# [Activity]
Match the string "chapter" against each line below, and copy every line that matches.

Stored records:
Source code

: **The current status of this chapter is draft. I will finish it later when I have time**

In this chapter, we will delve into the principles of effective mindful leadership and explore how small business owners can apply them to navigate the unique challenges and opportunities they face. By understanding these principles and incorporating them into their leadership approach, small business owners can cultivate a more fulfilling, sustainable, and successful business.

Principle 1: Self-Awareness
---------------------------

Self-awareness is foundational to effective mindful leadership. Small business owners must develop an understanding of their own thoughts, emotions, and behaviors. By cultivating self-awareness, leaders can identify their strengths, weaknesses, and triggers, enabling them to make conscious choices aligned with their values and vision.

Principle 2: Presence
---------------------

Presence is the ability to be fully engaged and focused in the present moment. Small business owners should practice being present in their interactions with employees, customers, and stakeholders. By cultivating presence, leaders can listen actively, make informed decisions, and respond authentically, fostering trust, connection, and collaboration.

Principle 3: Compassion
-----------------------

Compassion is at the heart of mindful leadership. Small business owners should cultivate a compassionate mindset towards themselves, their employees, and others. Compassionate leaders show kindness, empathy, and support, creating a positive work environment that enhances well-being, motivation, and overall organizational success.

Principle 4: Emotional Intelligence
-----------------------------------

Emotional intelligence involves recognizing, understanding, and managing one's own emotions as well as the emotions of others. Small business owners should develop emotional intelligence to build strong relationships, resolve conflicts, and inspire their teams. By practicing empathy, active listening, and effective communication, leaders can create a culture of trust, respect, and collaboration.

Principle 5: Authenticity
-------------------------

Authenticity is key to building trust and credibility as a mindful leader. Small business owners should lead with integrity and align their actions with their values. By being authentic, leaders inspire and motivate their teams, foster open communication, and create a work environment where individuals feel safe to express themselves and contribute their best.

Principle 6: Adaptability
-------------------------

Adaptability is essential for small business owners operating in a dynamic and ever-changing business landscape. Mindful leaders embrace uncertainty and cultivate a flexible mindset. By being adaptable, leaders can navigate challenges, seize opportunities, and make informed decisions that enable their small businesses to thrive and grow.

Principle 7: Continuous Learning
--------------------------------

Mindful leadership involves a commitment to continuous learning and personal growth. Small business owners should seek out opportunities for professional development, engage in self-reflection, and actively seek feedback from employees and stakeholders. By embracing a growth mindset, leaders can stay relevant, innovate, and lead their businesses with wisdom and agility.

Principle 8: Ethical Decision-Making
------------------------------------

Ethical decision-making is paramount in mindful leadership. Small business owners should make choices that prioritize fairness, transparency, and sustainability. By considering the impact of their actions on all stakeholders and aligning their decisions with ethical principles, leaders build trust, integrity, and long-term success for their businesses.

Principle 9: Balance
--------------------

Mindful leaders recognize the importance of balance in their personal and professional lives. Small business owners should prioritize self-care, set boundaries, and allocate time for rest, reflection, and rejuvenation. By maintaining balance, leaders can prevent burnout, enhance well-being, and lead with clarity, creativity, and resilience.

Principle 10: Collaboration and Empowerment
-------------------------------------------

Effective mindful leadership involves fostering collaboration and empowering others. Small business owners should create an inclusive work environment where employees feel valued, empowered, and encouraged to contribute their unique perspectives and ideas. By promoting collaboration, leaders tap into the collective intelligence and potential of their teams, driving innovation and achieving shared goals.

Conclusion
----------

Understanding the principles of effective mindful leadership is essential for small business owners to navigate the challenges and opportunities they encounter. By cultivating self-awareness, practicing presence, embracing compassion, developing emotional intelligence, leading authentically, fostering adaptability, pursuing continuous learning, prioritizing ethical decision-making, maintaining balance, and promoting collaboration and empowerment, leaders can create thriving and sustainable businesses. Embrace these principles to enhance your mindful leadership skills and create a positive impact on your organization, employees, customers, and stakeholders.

# [Answer area]
: **The current status of this chapter is draft. I will finish it later when I have time**
In this chapter, we will delve into the principles of effective mindful leadership and explore how small business owners can apply them to navigate the unique challenges and opportunities they face. By understanding these principles and incorporating them into their leadership approach, small business owners can cultivate a more fulfilling, sustainable, and successful business.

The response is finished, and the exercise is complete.